Microsoft has increased its commercial cloud revenue 88 percent in the fourth quarter of the financial year, offsetting the losses in its hardware and operating systems business.
“Our approach to investing in areas where we have differentiation and opportunity is paying off with Surface, Xbox, Bing, Office 365, Azure and Dynamics CRM Online all growing by at least double-digits,” said Satya Nadella, chief executive officer at Microsoft.
Overall, the company made $22.2 billion in revenues for the quarter ending on June 30, resulting in a $2.1 billion operating loss.
Total revenues for FY 2015 stood at $93.6 billion, with total operating income of $18.2 billion.
Microsoft will be looking to the release of Windows 10 as a way to boost its sales in the upcoming year - although the OS itself will be distributed to most customers for free.
Shifting weight
The results for the past quarter appear poor, since they include the impact of the $7.5 billion acquisition of the Nokia devices and services business in addition to $940 million in restructuring charges. Excluding this impact, operating income would have totaled $6.4 billion.

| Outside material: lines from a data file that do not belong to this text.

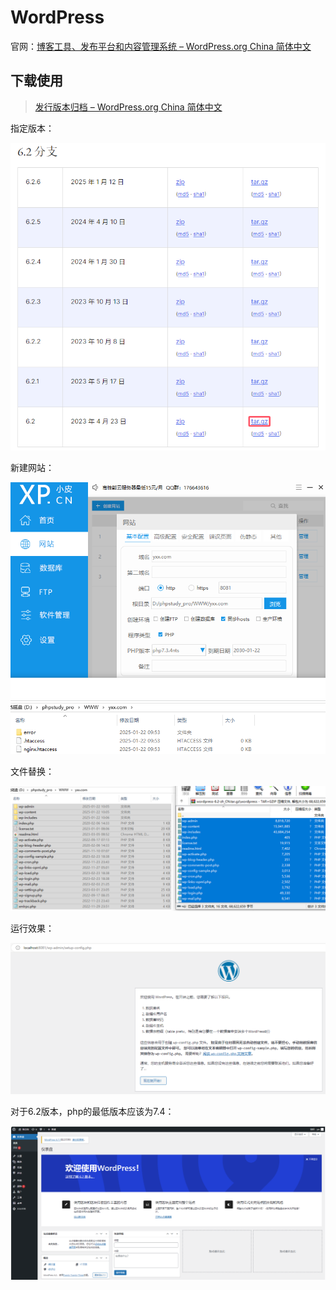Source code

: # WordPress

官网：[博客工具、发布平台和内容管理系统 – WordPress.org China 简体中文](https://cn.wordpress.org/)

## 下载使用

> [发行版本归档 – WordPress.org China 简体中文](https://cn.wordpress.org/download/releases/#branch-62)

指定版本：

![image-20250122100050545](img/WordPress/image-20250122100050545.png)

新建网站：

![image-20250122100353037](img/WordPress/image-20250122100353037.png)

文件替换：

![image-20250122100736244](img/WordPress/image-20250122100736244.png)

运行效果：

![image-20250122100811678](img/WordPress/image-20250122100811678.png)

对于6.2版本，php的最低版本应该为7.4：

![image-20250205102512271](img/WordPress/image-20250205102512271.png)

Microsoft’s cloud business was responsible for a total of $8 billion in revenue in FY 2015 – we should note that this figure includes not just the Azure cloud, but online services like Office365 too, so it shouldn’t be compared ‘like-for-like’ to the annual results of AWS or SoftLayer.
The surge in cloud business contrasts with just $2 billion the company made in FY 2015 by selling computers and gaming hardware.
Piers Linney, Co-CEO of British cloud services provider Outsourcery, said that far from disappointing, the results indicate that Microsoft is successfully shifting its focus from on-premise to remote infrastructure.
“The growth of cloud brought a number of challenges to many of the established players in the industry who have had to rapidly adapt to new business models as a result. These latest results from Microsoft, while mixed, show that it has held its strong footing in what is a rapidly expanding cloud market,” said Linney.
“Working with Microsoft enables us to deliver expertise in an offering that is always reliable and best-of-breed. Microsoft’s latest cloud sales result justifies our decision to remain Microsoft-centric and shows that the strength of Microsoft, and Outsourcery in turn, will only continue.”